▶ _Your assignment_:
Could you show all lines in the entries below that contain the string "computing"?

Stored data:
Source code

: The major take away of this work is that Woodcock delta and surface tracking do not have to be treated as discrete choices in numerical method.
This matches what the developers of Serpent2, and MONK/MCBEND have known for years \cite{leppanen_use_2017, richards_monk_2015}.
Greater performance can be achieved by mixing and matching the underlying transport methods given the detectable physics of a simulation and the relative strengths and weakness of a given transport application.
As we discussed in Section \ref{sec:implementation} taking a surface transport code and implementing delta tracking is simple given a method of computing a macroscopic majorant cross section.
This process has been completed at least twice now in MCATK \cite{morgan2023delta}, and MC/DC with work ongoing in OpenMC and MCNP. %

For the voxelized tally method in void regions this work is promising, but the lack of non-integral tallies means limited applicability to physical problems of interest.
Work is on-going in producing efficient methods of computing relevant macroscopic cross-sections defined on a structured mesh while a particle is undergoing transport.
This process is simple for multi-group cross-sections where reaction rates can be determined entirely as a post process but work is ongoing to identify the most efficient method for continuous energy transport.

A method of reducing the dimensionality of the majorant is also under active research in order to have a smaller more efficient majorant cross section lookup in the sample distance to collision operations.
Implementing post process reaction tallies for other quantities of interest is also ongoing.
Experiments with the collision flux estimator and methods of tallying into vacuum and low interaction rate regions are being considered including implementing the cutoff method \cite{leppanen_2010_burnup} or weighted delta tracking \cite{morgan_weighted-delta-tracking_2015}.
--
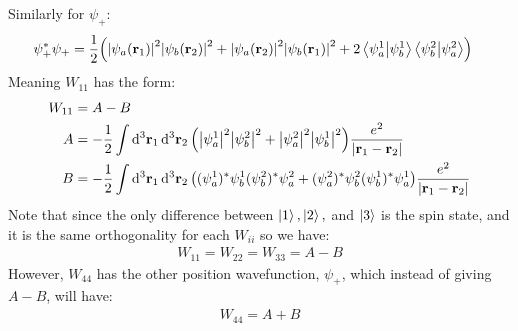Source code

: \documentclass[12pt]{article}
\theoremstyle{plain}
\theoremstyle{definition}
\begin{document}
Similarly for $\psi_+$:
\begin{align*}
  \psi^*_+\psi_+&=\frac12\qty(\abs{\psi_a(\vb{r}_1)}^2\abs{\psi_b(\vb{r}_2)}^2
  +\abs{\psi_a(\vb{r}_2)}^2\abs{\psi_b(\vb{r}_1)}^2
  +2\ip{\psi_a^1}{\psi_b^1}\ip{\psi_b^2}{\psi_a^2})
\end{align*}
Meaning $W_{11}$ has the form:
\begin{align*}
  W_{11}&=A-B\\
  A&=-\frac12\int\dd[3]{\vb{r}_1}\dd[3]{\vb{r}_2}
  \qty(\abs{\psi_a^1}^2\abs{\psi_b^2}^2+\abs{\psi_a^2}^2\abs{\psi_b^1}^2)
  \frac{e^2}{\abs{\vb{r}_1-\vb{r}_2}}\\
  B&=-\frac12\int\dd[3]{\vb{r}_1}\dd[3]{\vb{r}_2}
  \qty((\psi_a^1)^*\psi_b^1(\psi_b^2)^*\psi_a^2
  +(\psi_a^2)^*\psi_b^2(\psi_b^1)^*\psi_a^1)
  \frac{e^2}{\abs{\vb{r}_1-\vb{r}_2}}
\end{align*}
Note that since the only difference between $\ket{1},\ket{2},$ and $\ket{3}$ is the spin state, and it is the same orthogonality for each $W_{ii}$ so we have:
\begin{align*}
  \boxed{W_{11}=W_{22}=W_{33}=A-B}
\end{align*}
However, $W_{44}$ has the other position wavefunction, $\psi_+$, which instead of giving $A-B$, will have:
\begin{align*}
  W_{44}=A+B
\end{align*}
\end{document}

▶ _Answer for this exercise_:
As we discussed in Section \ref{sec:implementation} taking a surface transport code and implementing delta tracking is simple given a method of computing a macroscopic majorant cross section.
Work is on-going in producing efficient methods of computing relevant macroscopic cross-sections defined on a structured mesh while a particle is undergoing transport.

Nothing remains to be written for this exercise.